No longer is the patient an elderly senior but youth.

I asked myself someone who faces a terminal illness at the beginning of their life must feel fear and how do they cope. They are not at the end of their life after having a career and raising a family but at the beginning.

I had the honour of meeting such a young man in his early twenties quite by accident, as I took some time browsing at Italian custom furniture. Life just happens unexpectedly, when we connect with someone.

I wanted to share his story to help others his age but also to put a younger face on cancer.

As well knowledge is power and prostate cancer is not just an older person’s cancer.
Here is Justin’s story

* What is your diagnosis age?

Formative Stages of Prostate Cancer; Age 20.

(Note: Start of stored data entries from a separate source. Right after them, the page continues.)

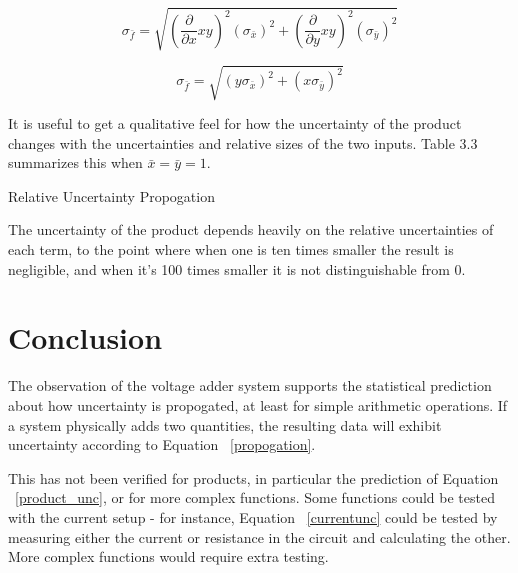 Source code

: \documentclass[journal]{IEEEtran}
\begin{document}
\begin{displaymath}
\sigma _{\bar f} = \sqrt{ \left( \frac{\partial}{\partial x} xy  \right)^2
\left( \sigma _{\bar x} \right)^2 + \left( \frac{\partial}{\partial y} xy
\right)^2 \left( \sigma _{\bar y} \right)^2 }
\end{displaymath}

\begin{equation}
\label{product_unc}
\sigma _{\bar f} = \sqrt{ \left( y \sigma _{\bar x} \right)^2 + \left( x
\sigma_{\bar y} \right)^2 }
\end{equation}

It is useful to get a qualitative feel for how the uncertainty of the product
changes with the uncertainties and relative sizes of the two inputs. Table 3.3
summarizes this when $\bar x = \bar y = 1$.

\begin{table}[ht]
\centering
\caption{\normalsize{Relative Uncertainty Propogation}}
\medskip
\caption{Table 3.3: Uncertainty propogation when relative input uncertainty
decreases.}
\end{table}

The uncertainty of the product depends heavily on the relative uncertainties of
each term, to the point where when one is ten times smaller the result is
negligible, and when it's 100 times smaller it is not distinguishable from 0.

\section{Conclusion}

The observation of the voltage adder system supports the statistical prediction
about how uncertainty is propogated, at least for simple arithmetic operations.
If a system physically adds two quantities, the resulting data will exhibit
uncertainty according to Equation ~\ref{propogation}.

This has not been verified for products, in particular the prediction of
Equation ~\ref{product_unc}, or for more complex functions. Some functions
could be tested with the current setup - for instance, Equation
~\ref{currentunc} could be tested by measuring either the current or resistance
in the circuit and calculating the other. More complex functions would require
extra testing.


\ifCLASSOPTIONcaptionsoff
  \newpage
\fi
\end{document}
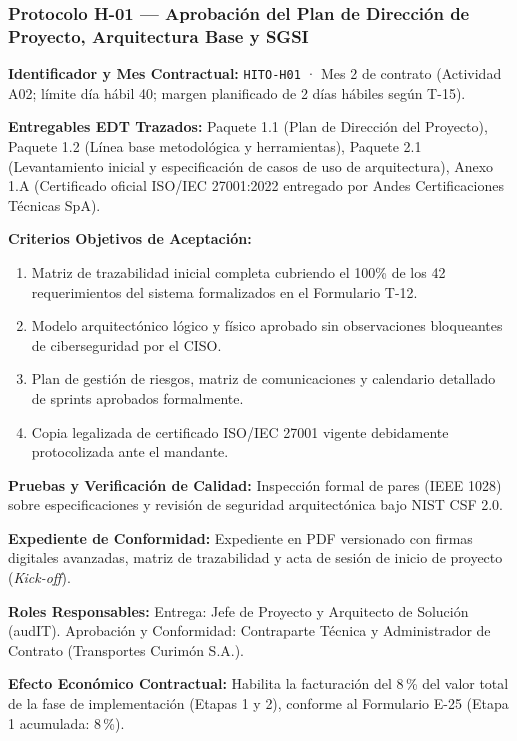 \subsubsection*{Protocolo H-01 — Aprobación del Plan de Dirección de Proyecto, Arquitectura Base y SGSI}\label{sec:9-proto-h1}
\par\noindent\textbf{Identificador y Mes Contractual:} \texttt{HITO-H01} · Mes 2 de contrato (Actividad A02; límite día hábil 40; margen planificado de 2 días hábiles según T-15).\par
\par\noindent\textbf{Entregables EDT Trazados:} Paquete 1.1 (Plan de Dirección del Proyecto), Paquete 1.2 (Línea base metodológica y herramientas), Paquete 2.1 (Levantamiento inicial y especificación de casos de uso de arquitectura), Anexo 1.A (Certificado oficial ISO/IEC 27001:2022 entregado por Andes Certificaciones Técnicas SpA).\par
\par\noindent\textbf{Criterios Objetivos de Aceptación:}
\begin{enumerate}
  \item Matriz de trazabilidad inicial completa cubriendo el 100\% de los 42 requerimientos del sistema formalizados en el Formulario T-12.
  \item Modelo arquitectónico lógico y físico aprobado sin observaciones bloqueantes de ciberseguridad por el CISO.
  \item Plan de gestión de riesgos, matriz de comunicaciones y calendario detallado de sprints aprobados formalmente.
  \item Copia legalizada de certificado ISO/IEC 27001 vigente debidamente protocolizada ante el mandante.
\end{enumerate}
\par\noindent\textbf{Pruebas y Verificación de Calidad:} Inspección formal de pares (IEEE 1028) sobre especificaciones y revisión de seguridad arquitectónica bajo NIST CSF 2.0.\par
\par\noindent\textbf{Expediente de Conformidad:} Expediente en PDF versionado con firmas digitales avanzadas, matriz de trazabilidad y acta de sesión de inicio de proyecto (\textit{Kick-off}).\par
\par\noindent\textbf{Roles Responsables:} Entrega: Jefe de Proyecto y Arquitecto de Solución (audIT). Aprobación y Conformidad: Contraparte Técnica y Administrador de Contrato (Transportes Curimón S.A.).\par
\par\noindent\textbf{Efecto Económico Contractual:} Habilita la facturación del 8\,\% del valor total de la fase de implementación (Etapas 1 y 2), conforme al Formulario E-25 (Etapa 1 acumulada: 8\,\%).\par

*Is it unusual for someone your age to be diagnosed with this illness?

Yes

*Was there any family history?

Yes, My Grandfather battled it for 10 years and it was a leading contributor to his passing.

*How did your family react to the diagnosis?

Family and friends were really frightened by it, My grandfather had passed away only 2 years earlier, this diagnosis was too familiar.

*Were your peers open to discussing your diagnosis given this is uncommon in your age group.

I stayed pretty quiet about the whole diagnosis, close friends knew, and they were very sensitive to it, maybe too sensitive. They looked at me differently as if I had a ticking time bomb over my head.

*Did your outlook on life change?

Absolutely; I wanted to enjoy every moment to its fullest, not so much in a fear of sickness/death, but for the enjoyment of life. I chose to believe that this would not conquer me, and that was the outlook I maintained throughout my whole treatment.

*What was the best thing you did for yourself?

Keep my life normal – I always maintained a full schedule and stayed connected with work, friends and family. When I was weaker, I caught up on years of missed TV, Movies and reading; I thoroughly enjoyed this!

*What was the best thing someone else did for you?

I asked my best friend to never treat me any different (which can be a tall order to ask someone who cares about you!) If something was wrong, I would tell them. This helped me to maintain my own psyche.

*Did you find the medical information given to you helpful in explaining what was happening?

Yes and No; For the most part I had to investigate meanings and diagnoses further than the information I was provided; But my doctors also helped me to understand what I was going through by responding to emails and calls as needed.

*Who do you feel in the medical profession ie hospital, clerk, doctor, nurse,…. gave you the most support?

It was the Nurses who were most accessible and often worked with me through treatments, Doctors were also fairly supportive.

*Do you feel your treatment was timely with no delays?

It took about 14 months to really confirm the presence of Cancerous cells, treatment happened about 6 months after; it lasted for another 6.

*What advice would you give someone your own age?

Don’t Fear anything. Life happens to everyone, be thankful for what you have and keep living the way you did before  diagnosis. A positive outlook will keep you sane for the roller coaster that is cancer treatment.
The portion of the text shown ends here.